Entre los dos lo hicieron. Lo intentaron. No lograron darle la vuelta porque el paño con el que Aemond sostenía el mango de la sartén comenzó a quemarse. Y Daeron, en un intento por alejarse del fuego, pasó a llevar el recipiente con la mezcla, lanzándolo por los aires hasta que este golpeó el suelo y esparció su desagradable contenido.

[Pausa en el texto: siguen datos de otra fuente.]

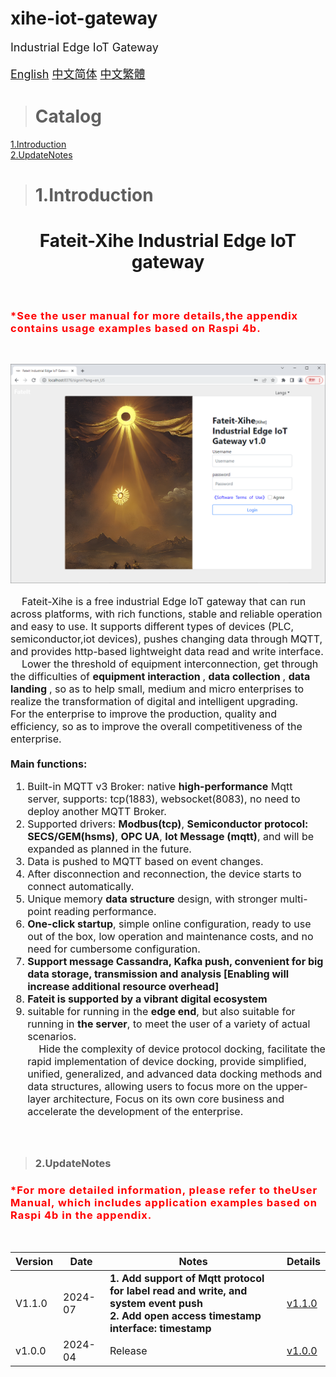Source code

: # xihe-iot-gateway

<div style="font-size:18px;">
Industrial Edge IoT Gateway

[English](./README.md) [中文简体](./README_zh_CN.md) [中文繁體](./README_zh_TW.md) 

</div>

>### <h1>Catalog</h1>
<a href="#c_Introduction">1.Introduction</a><br>
<a href="#c_UpdateNotes">2.UpdateNotes</a>

>### <h1>1.Introduction</h1>

<span id='c_Introduction'></span>
<center><h1><b>Fateit-Xihe Industrial Edge IoT gateway</b></h1></center><br>

<h3 style="color:red;letter-spacing: 1px;">*See the <b>user manual</b> for more details,the appendix contains usage examples based on Raspi 4b.</h3><br> 

![avatar](images/main-en_US.png)
<div style="font-size:16px;">

&nbsp;&nbsp;&nbsp;&nbsp;Fateit-Xihe is a free industrial Edge IoT gateway that can run across platforms, with rich functions, stable and reliable operation and easy to use. It supports different types of devices (PLC, semiconductor,iot devices), pushes changing data through MQTT, and provides http-based lightweight data read and write interface.<br>
&nbsp;&nbsp;&nbsp;&nbsp;Lower the threshold of equipment interconnection, get through the difficulties of <b> equipment interaction </b>, <b> data collection </b>, <b> data landing </b>, so as to help small, medium and micro enterprises to realize the transformation of digital and intelligent upgrading.<br> For the enterprise to improve the production, quality and efficiency, so as to improve the overall competitiveness of the enterprise.<br>\
<b>Main functions:</b><br>
1. Built-in MQTT v3 Broker: native <b>high-performance</b> Mqtt server, supports: tcp(1883), websocket(8083), no need to deploy another MQTT Broker. <br>
2. Supported drivers: <b>Modbus(tcp)</b>, <b>Semiconductor protocol: SECS/GEM(hsms)</b>, <b>OPC UA</b>, <b>Iot Message (mqtt)</b>, and will be expanded as planned in the future. <br>
3. Data is pushed to MQTT based on event changes. <br>
4. After disconnection and reconnection, the device starts to connect automatically. <br>
5. Unique memory <b>data structure</b> design, with stronger multi-point reading performance. <br>
6. <b>One-click startup</b>, simple online configuration, ready to use out of the box, low operation and maintenance costs, and no need for cumbersome configuration. <br>
7. <b>Support message Cassandra, Kafka push, convenient for big data storage, transmission and analysis [Enabling will increase additional resource overhead]</b><br>
8. <b>Fateit is supported by a vibrant digital ecosystem</b><br>
9. suitable for running in the <b>edge end</b>, but also suitable for running in <b>the server</b>, to meet the user of a variety of actual scenarios.<br>
&nbsp;&nbsp;&nbsp;&nbsp;Hide the complexity of device protocol docking, facilitate the rapid implementation of device docking, provide simplified, unified, generalized, and advanced data docking methods and data structures, allowing users to focus more on the upper-layer architecture, Focus on its own core business and accelerate the development of the enterprise. <br><br><br>

</div>



>### 2.UpdateNotes
<span id='c_UpdateNotes'></span>
<h3 style="color:red;letter-spacing: 1px;">*For more detailed information, please refer to the<b>User Manual</b>, which includes application examples based on Raspi 4b in the appendix.</h3><br>
<div style="font-size:16px;">

|Version|Date|Notes|Details
|-|-|-|-
| V1.1.0  |2024-07| <b> 1. Add support of Mqtt protocol for label read and write, and system event push <br> 2. Add open access timestamp interface: timestamp </b>|[v1.1.0](./manual/v1.1.0/README.md)
| v1.0.0  |2024-04| Release |[v1.0.0](./manual/v1.0.0/README.MD)


</div>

Su pijama y cabello fueron víctimas, al igual que Daeron.
Aemond tiró el paño en llamas como acto reflejo después de que comenzara a consumirse hasta quemar una de sus manos y este cayó sobre la sila. Sobre la silla de madera. Sobre la silla de madera inflamable.
Los dos hermanos se quedaron tiesos delante del desastre. Daeron alegaba que la receta estaba mal. Aemond pensaba en qué tanto se enojaría Daemon.
Entre los dos intentaban detenerlo agitando paños en su dirección. Pero además de la silla, la sartén aún sobre el fuego no dejaba de quemar el único panqueque que no se había perdido en la caída.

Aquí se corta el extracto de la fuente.